Quelles sont les exigences de ces appels d’offres ?

Certains sont vertueux. Ils visent à réaliser le projet d’établissement au profit des patients (élévation de la qualité et de la sécurité du soin, préparation sous traçabilité totale, lien avec l’équipe soignante, gestion de la pharmacie, etc.). Mais d’autres ne visent qu’à l’obtention de l’avantage financier maximal pour la maison de retraite (ou pour ses personnels et/ou dirigeants).

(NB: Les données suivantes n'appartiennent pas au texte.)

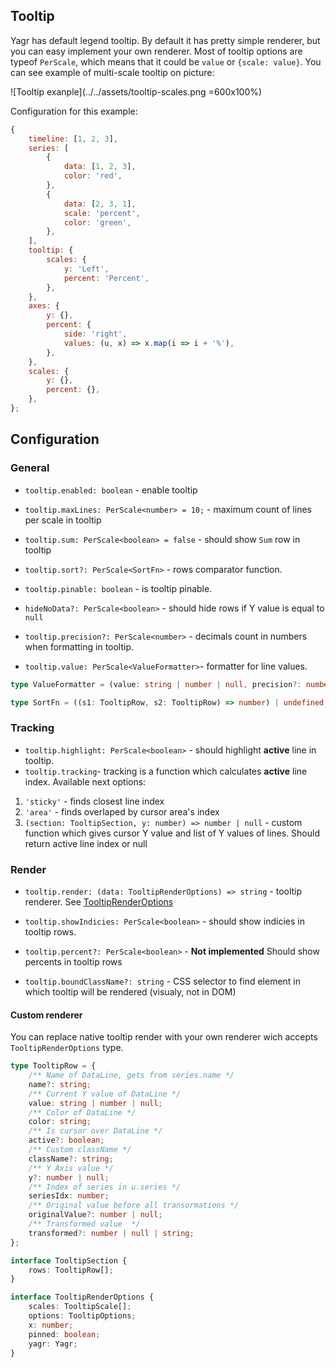 ## Tooltip

Yagr has default legend tooltip. By default it has pretty simple renderer, but you can easy implement your own renderer.
Most of tooltip options are typeof `PerScale`, which means that it could be `value` or `{scale: value}`. You can see example of multi-scale tooltip on picture:

![Tooltip exanple](../../assets/tooltip-scales.png =600x100%)

Configuration for this example:

```js
{
    timeline: [1, 2, 3],
    series: [
        {
            data: [1, 2, 3],
            color: 'red',
        },
        {
            data: [2, 3, 1],
            scale: 'percent',
            color: 'green',
        },
    ],
    tooltip: {
        scales: {
            y: 'Left',
            percent: 'Percent',
        },
    },
    axes: {
        y: {},
        percent: {
            side: 'right',
            values: (u, x) => x.map(i => i + '%'),
        },
    },
    scales: {
        y: {},
        percent: {},
    },
};
```

## Configuration

### General

-   `tooltip.enabled: boolean` - enable tooltip
-   `tooltip.maxLines: PerScale<number> = 10;` - maximum count of lines per scale in tooltip
-   `tooltip.sum: PerScale<boolean> = false` - should show `Sum` row in tooltip
-   `tooltip.sort?: PerScale<SortFn>` - rows comparator function.
-   `tooltip.pinable: boolean` - is tooltip pinable.
-   `hideNoData?: PerScale<boolean>` - should hide rows if Y value is equal to `null`
-   `tooltip.precision?: PerScale<number>` - decimals count in numbers when formatting in tooltip.

-   `tooltip.value: PerScale<ValueFormatter>`- formatter for line values.

```ts
type ValueFormatter = (value: string | number | null, precision?: number) => string;
```

```ts
type SortFn = ((s1: TooltipRow, s2: TooltipRow) => number) | undefined;
```

### Tracking

-   `tooltip.highlight: PerScale<boolean>` - should highlight **active** line in tooltip.
-   `tooltip.tracking`- tracking is a function which calculates **active** line index. Available next options:

1.  `'sticky'` - finds closest line index
2.  `'area'` - finds overlaped by cursor area's index
3.  `(section: TooltipSection, y: number) => number | null` - custom function which gives cursor Y value and list of Y values of lines. Should return active line index or null

### Render

-   `tooltip.render: (data: TooltipRenderOptions) => string` - tooltip renderer. See [TooltipRenderOptions](#custom-renderer)

-   `tooltip.showIndicies: PerScale<boolean>` - should show indicies in tooltip rows.

-   `tooltip.percent?: PerScale<boolean>` - **Not implemented** Should show percents in tooltip rows

-   `tooltip.boundClassName?: string` - CSS selector to find element in which tooltip will be rendered (visualy, not in DOM)

#### Custom renderer

You can replace native tooltip render with your own renderer wich accepts `TooltipRenderOptions` type.

```ts
type TooltipRow = {
    /** Name of DataLine, gets from series.name */
    name?: string;
    /** Current Y value of DataLine */
    value: string | number | null;
    /** Color of DataLine */
    color: string;
    /** Is cursor over DataLine */
    active?: boolean;
    /** Custom className */
    className?: string;
    /** Y Axis value */
    y?: number | null;
    /** Index of series in u.series */
    seriesIdx: number;
    /** Original value before all transormations */
    originalValue?: number | null;
    /** Transformed value  */
    transformed?: number | null | string;
};

interface TooltipSection {
    rows: TooltipRow[];
}

interface TooltipRenderOptions {
    scales: TooltipScale[];
    options: TooltipOptions;
    x: number;
    pinned: boolean;
    yagr: Yagr;
}
```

La règle d’or du droit sanitaire et civil est pourtant claire : si une maison de retraite choisit le pharmacien au nom de ses résidents, elle devrait faire ce choix à leur profit, et non au sien.

Comment ce cadre devrait-il évoluer ?

On attend trois leviers : la convention type entre officines et les EHPAD, qui avait été pourtant annoncée par la LFSS 2007 ; les résultats de l’expérimentation du retour des médicaments en forfait de soin et les textes sur les bonnes pratiques de PDA. Ces leviers devraient contribuer à clarifier les pratiques et à développer le service clinique, raison d’être de la pharmacie « de proximité » – sans quoi elle sortira du marché. Mais pour cela, il faut développer, évaluer et valoriser le service pharmaceutique, et pas sur la base d’une marge commerciale. La restructuration du mode de paiement est la clé de l’évolution, mais il n’y a pas encore de consensus professionnel. En attendant, la concurrence règne sur des bases « transitoires ». Cela devrait faire réfléchir sur les évolutions à venir en secteur ambulatoire, et pas seulement en secteur médico-social.